## Available data
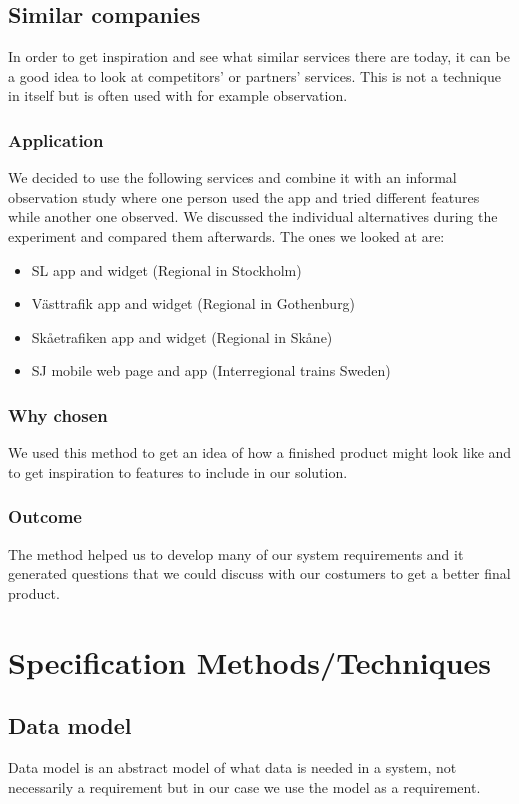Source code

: \documentclass[a4paper]{article}
\begin{document}
    \subsection{Similar companies}
In order to get inspiration and see what similar services there are today, it can be a good idea to look at competitors' or partners' services. This is not a technique in itself but is often used with for example observation.

  
    \subsubsection{Application}
We decided to use the following services and combine it with an informal observation study where one person used the app and tried different features while another one observed. We discussed the individual alternatives during the experiment and compared them afterwards. The ones we looked at are:
\begin{itemize}
		\item SL app and widget (Regional in Stockholm)
		\item Västtrafik app and widget (Regional in Gothenburg)
		\item Skåetrafiken app and widget (Regional in Skåne)
		\item SJ mobile web page and app (Interregional trains Sweden)
	\end{itemize}
	
    \subsubsection{Why chosen}
We used this method to get an idea of how a finished product might look like
and to get inspiration to features to include in our solution.
    \subsubsection{Outcome}
The method helped us to develop many of our system requirements and it generated questions that we could discuss with our costumers to get a better final product.
	
	
	\section{Specification Methods/Techniques}
    \subsection{Data model}
Data model is an abstract model of what data is needed in a system, not necessarily a requirement but in our case we use the model as a requirement.
	
\end{document}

## What the task asks
Your job is to return all lines above that hold the word "widget".

## Solution below
		\item SL app and widget (Regional in Stockholm)
		\item Västtrafik app and widget (Regional in Gothenburg)
		\item Skåetrafiken app and widget (Regional in Skåne)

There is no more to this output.